TASK BRIEF - Please print every record below exactly as written, leaving out the pictures.

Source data
+ + + +

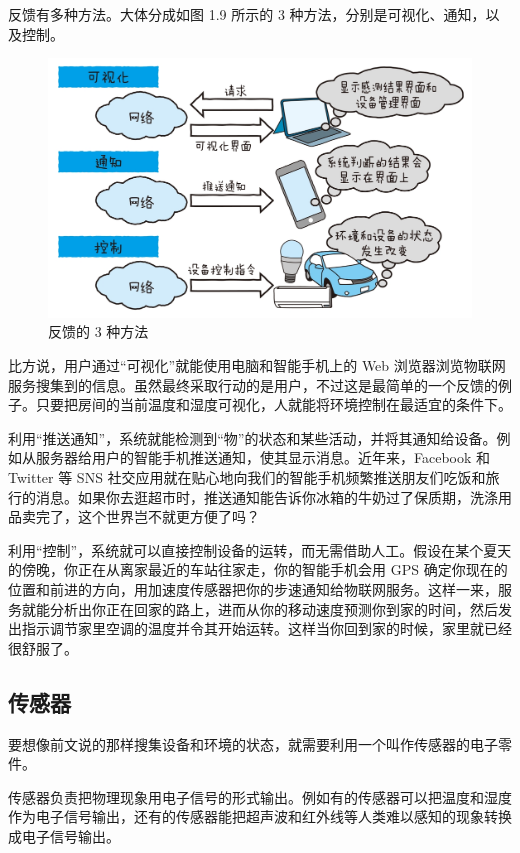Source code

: \documentclass[12pt,UTF8]{ctexbook}
\begin{document}
反馈有多种方法。大体分成如图 1.9 所示的 3 种方法，分别是可视化、通知，以及控制。

\begin{figure}[htbp]
	\centering
	\includegraphics[width=1\linewidth]{9}
	\caption{反馈的 3 种方法}
	\label{fig:1}
\end{figure}

比方说，用户通过“可视化”就能使用电脑和智能手机上的 Web 浏览器浏览物联网服务搜集到的信息。虽然最终采取行动的是用户，不过这是最简单的一个反馈的例子。只要把房间的当前温度和湿度可视化，人就能将环境控制在最适宜的条件下。

利用“推送通知”，系统就能检测到“物”的状态和某些活动，并将其通知给设备。例如从服务器给用户的智能手机推送通知，使其显示消息。近年来，Facebook 和 Twitter 等 SNS 社交应用就在贴心地向我们的智能手机频繁推送朋友们吃饭和旅行的消息。如果你去逛超市时，推送通知能告诉你冰箱的牛奶过了保质期，洗涤用品卖完了，这个世界岂不就更方便了吗？

利用“控制”，系统就可以直接控制设备的运转，而无需借助人工。假设在某个夏天的傍晚，你正在从离家最近的车站往家走，你的智能手机会用 GPS 确定你现在的位置和前进的方向，用加速度传感器把你的步速通知给物联网服务。这样一来，服务就能分析出你正在回家的路上，进而从你的移动速度预测你到家的时间，然后发出指示调节家里空调的温度并令其开始运转。这样当你回到家的时候，家里就已经很舒服了。

\subsection{传感器}

要想像前文说的那样搜集设备和环境的状态，就需要利用一个叫作传感器的电子零件。

传感器负责把物理现象用电子信号的形式输出。例如有的传感器可以把温度和湿度作为电子信号输出，还有的传感器能把超声波和红外线等人类难以感知的现象转换成电子信号输出。
\end{document}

+ + + +

ANSWER SECTION -
Source code

: \documentclass[12pt,UTF8]{ctexbook}
\begin{document}
反馈有多种方法。大体分成如图 1.9 所示的 3 种方法，分别是可视化、通知，以及控制。

\begin{figure}[htbp]
	\centering
	\includegraphics[width=1\linewidth]{9}
	\caption{反馈的 3 种方法}
	\label{fig:1}
\end{figure}

比方说，用户通过“可视化”就能使用电脑和智能手机上的 Web 浏览器浏览物联网服务搜集到的信息。虽然最终采取行动的是用户，不过这是最简单的一个反馈的例子。只要把房间的当前温度和湿度可视化，人就能将环境控制在最适宜的条件下。

利用“推送通知”，系统就能检测到“物”的状态和某些活动，并将其通知给设备。例如从服务器给用户的智能手机推送通知，使其显示消息。近年来，Facebook 和 Twitter 等 SNS 社交应用就在贴心地向我们的智能手机频繁推送朋友们吃饭和旅行的消息。如果你去逛超市时，推送通知能告诉你冰箱的牛奶过了保质期，洗涤用品卖完了，这个世界岂不就更方便了吗？

利用“控制”，系统就可以直接控制设备的运转，而无需借助人工。假设在某个夏天的傍晚，你正在从离家最近的车站往家走，你的智能手机会用 GPS 确定你现在的位置和前进的方向，用加速度传感器把你的步速通知给物联网服务。这样一来，服务就能分析出你正在回家的路上，进而从你的移动速度预测你到家的时间，然后发出指示调节家里空调的温度并令其开始运转。这样当你回到家的时候，家里就已经很舒服了。

\subsection{传感器}

要想像前文说的那样搜集设备和环境的状态，就需要利用一个叫作传感器的电子零件。

传感器负责把物理现象用电子信号的形式输出。例如有的传感器可以把温度和湿度作为电子信号输出，还有的传感器能把超声波和红外线等人类难以感知的现象转换成电子信号输出。
\end{document}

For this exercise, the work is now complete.